Exercise materials Start Marker

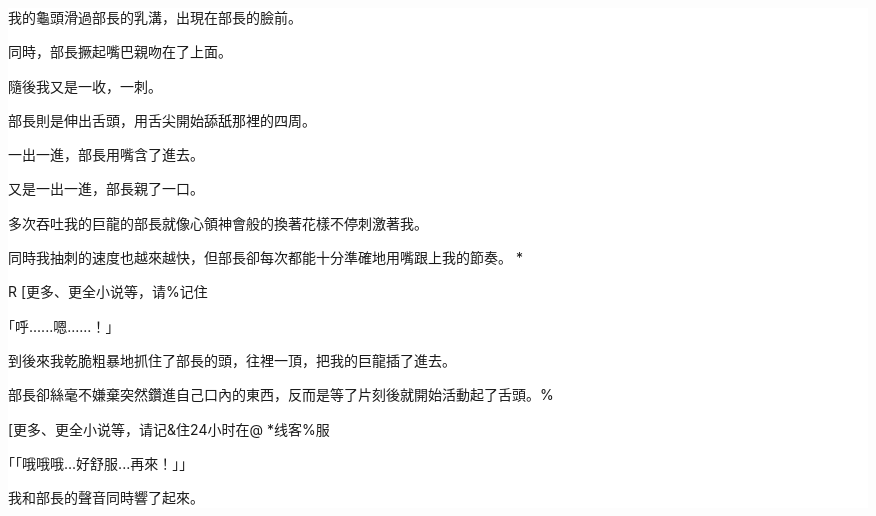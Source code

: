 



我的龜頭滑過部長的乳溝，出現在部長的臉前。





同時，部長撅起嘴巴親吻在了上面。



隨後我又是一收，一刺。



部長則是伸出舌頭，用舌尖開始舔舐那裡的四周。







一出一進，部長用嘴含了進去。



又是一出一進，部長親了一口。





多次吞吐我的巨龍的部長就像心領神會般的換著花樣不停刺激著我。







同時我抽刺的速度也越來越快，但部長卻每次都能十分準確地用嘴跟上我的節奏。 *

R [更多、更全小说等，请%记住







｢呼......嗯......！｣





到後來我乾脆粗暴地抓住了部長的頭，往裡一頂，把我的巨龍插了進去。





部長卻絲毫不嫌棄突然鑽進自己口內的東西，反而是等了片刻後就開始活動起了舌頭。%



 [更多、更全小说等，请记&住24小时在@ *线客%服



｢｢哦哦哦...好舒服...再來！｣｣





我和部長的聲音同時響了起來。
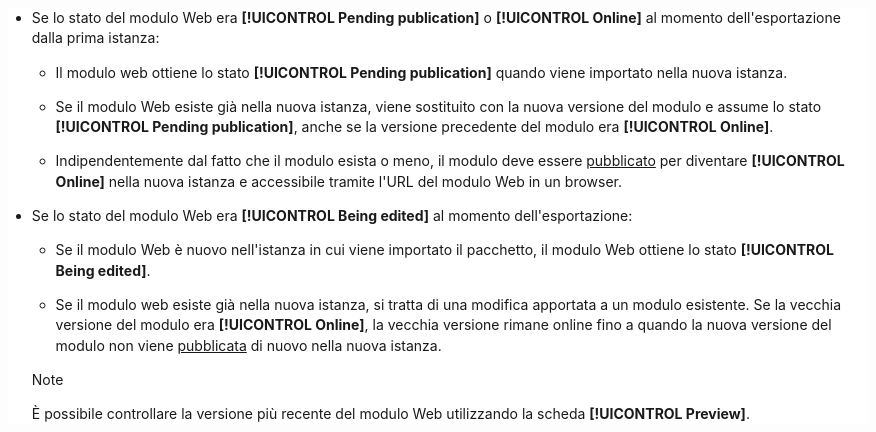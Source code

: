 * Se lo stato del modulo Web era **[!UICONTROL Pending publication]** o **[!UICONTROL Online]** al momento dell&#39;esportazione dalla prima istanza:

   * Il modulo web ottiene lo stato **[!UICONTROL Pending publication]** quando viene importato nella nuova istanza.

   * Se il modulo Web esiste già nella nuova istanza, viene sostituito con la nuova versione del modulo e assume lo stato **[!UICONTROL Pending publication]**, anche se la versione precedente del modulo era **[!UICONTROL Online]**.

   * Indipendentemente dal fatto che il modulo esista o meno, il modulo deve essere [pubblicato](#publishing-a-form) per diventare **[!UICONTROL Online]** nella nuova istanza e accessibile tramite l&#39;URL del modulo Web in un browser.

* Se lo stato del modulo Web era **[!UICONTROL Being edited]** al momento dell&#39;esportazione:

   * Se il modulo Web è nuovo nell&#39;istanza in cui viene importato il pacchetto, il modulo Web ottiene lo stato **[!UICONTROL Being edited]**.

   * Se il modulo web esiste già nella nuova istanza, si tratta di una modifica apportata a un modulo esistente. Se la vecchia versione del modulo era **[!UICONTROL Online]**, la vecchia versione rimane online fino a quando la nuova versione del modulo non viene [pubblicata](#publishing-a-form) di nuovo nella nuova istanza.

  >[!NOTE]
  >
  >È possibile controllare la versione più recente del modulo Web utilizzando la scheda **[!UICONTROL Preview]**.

Exercise materials End Marker

** Goal of the exercise **
Search the records for the string "momento" and report each line that has it.

** Output for this task **
: * Se lo stato del modulo Web era **[!UICONTROL Pending publication]** o **[!UICONTROL Online]** al momento dell&#39;esportazione dalla prima istanza:
* Se lo stato del modulo Web era **[!UICONTROL Being edited]** al momento dell&#39;esportazione:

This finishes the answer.